[Stored data]

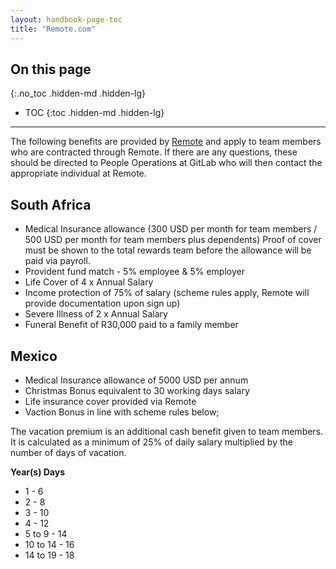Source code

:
 ```yaml
---
layout: handbook-page-toc
title: "Remote.com"
---
```


## On this page
{:.no_toc .hidden-md .hidden-lg}

- TOC
{:toc .hidden-md .hidden-lg}

----

The following benefits are provided by [Remote](https://www.remote.com/) and apply to team members who are contracted through Remote. If there are any questions, these should be directed to People Operations at GitLab who will then contact the appropriate individual at Remote.

## South Africa
* Medical Insurance allowance (300 USD per month for team members / 500 USD per month for team members plus dependents) Proof of cover must be shown to the total rewards team before the allowance will be paid via payroll. 
* Provident fund match - 5% employee & 5% employer
* Life Cover of 4 x Annual Salary 
* Income protection of 75% of salary (scheme rules apply, Remote will provide documentation upon sign up)
* Severe Illness of 2 x Annual Salary 
* Funeral Benefit of R30,000 paid to a family member

## Mexico
* Medical Insurance allowance of 5000 USD per annum
* Christmas Bonus equivalent to 30 working days salary 
* Life insurance cover provided via Remote
* Vaction Bonus in line with scheme rules below; 

The vacation premium is an additional cash benefit given to team members. It is calculated as a minimum of 25% of daily salary multiplied by
the number of days of vacation. 

**Year(s) Days**
- 1 - 6
- 2 - 8
- 3 - 10
- 4 - 12
- 5 to 9 - 14
- 10 to 14 - 16
- 14 to 19 - 18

* EXERCISE DIRECTIONS
Look above for the line containing "## South Africa" and the line containing "The vacation premium". Transcribe both, with the lines between them, exactly.

* EXERCISE RESULT
## South Africa
* Medical Insurance allowance (300 USD per month for team members / 500 USD per month for team members plus dependents) Proof of cover must be shown to the total rewards team before the allowance will be paid via payroll. 
* Provident fund match - 5% employee & 5% employer
* Life Cover of 4 x Annual Salary 
* Income protection of 75% of salary (scheme rules apply, Remote will provide documentation upon sign up)
* Severe Illness of 2 x Annual Salary 
* Funeral Benefit of R30,000 paid to a family member

## Mexico
* Medical Insurance allowance of 5000 USD per annum
* Christmas Bonus equivalent to 30 working days salary 
* Life insurance cover provided via Remote
* Vaction Bonus in line with scheme rules below; 

The vacation premium is an additional cash benefit given to team members. It is calculated as a minimum of 25% of daily salary multiplied by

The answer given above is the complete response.